[Task brief]: Look through the data and write out every line with the word "Unicode" in it.

[Data to use]:
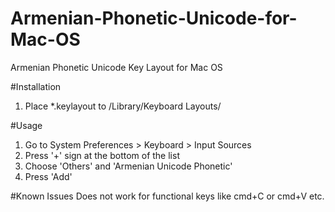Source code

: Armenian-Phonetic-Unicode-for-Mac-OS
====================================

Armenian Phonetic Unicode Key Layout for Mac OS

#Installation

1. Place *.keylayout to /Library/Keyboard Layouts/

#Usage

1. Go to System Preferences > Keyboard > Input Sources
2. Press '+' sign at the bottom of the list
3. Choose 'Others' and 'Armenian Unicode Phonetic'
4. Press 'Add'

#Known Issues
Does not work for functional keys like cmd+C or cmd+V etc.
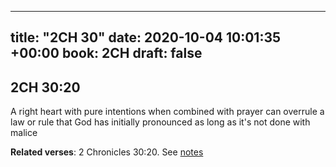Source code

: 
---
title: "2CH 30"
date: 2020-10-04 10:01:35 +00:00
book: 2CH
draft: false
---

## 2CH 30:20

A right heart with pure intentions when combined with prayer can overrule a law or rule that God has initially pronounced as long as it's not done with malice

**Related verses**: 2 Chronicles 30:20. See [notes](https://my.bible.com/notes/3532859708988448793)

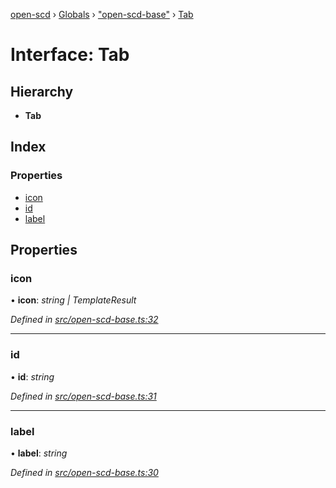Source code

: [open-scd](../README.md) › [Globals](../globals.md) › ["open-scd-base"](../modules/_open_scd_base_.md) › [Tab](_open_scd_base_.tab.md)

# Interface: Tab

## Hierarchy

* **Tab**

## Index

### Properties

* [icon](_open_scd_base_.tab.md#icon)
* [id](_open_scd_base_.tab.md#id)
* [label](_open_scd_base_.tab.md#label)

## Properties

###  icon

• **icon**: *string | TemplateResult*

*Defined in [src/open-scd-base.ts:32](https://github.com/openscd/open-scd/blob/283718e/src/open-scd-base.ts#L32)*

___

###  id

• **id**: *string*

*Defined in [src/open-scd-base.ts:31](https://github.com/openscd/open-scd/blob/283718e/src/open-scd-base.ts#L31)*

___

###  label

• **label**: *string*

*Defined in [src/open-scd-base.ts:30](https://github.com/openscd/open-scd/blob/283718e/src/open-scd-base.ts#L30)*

[Answer]:
: Armenian-Phonetic-Unicode-for-Mac-OS
Armenian Phonetic Unicode Key Layout for Mac OS
3. Choose 'Others' and 'Armenian Unicode Phonetic'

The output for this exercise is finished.